Adoption battle quashed by Utah Supreme Court
Article here. Excerpt:
'OREM — For three years, two families have wanted the same baby.
The birth father and his family have been fighting the legal system and an Orem adoption agency, declaring that the father's rights as a parent have been violated.
The birth mother, who lives in California, said she's been slandered and maligned for choosing what she felt was the best for her baby.
In the meantime, the baby's adoptive parents have been raising the little girl, praying that soon they'll be able to permanently call her theirs.
After a recent Utah Supreme Court decision affirming a 3rd District Court ruling, the longed-for adoption finalization is closer than ever before.
The Supreme Court ruled this week that the baby's birth father, Cody O'Dea, waived all of his parental rights in 2006 by not complying with Utah law to establish paternity.

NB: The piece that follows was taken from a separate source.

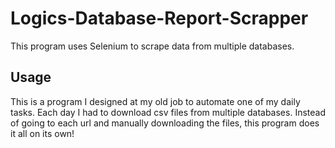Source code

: # Logics-Database-Report-Scrapper
This program uses Selenium to scrape data from multiple databases. 

## Usage
This is a program I designed at my old job to automate one of my daily tasks. Each day I had to download csv files from multiple databases. Instead of going to each url and manually downloading the files, this program does it all on its own!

In a 3-2 decision, the high court also wrote that O'Dea's four appeal issues hadn't been raised in the district court, and thus were not preserved in the federal arena.'
- Log in to post comments
Comments
This just goes to show how
This just goes to show how little say a man really has in how his children are raised in the western world. It's absolutely pathetic and unacceptable! Lord knows that if it was the birth mother, and not the father, fighting for parental rights, the court would have ruled in her favour. Well, J is for a Joke of a "justice" sytem.
So, if you're a man, and you don't register for paternity in every single state, you're denied parental rights? This sounds like the reverse of the misogynistic laws governing custody in Iran. If you're a woman and you get divorced, custody immediately goes to the father. We live in the society that condones the same thing, but with the genders reversed.
Evan AKA X-TRNL
Real Men Don't Take Abuse!
Down under report
Here it's enshrined in all federal Labor's verbiage as "women and their children". So in Aus, at least, it seems that women(notably NOT mothers) officially do own children.
Personally I find it quite objectifying of children.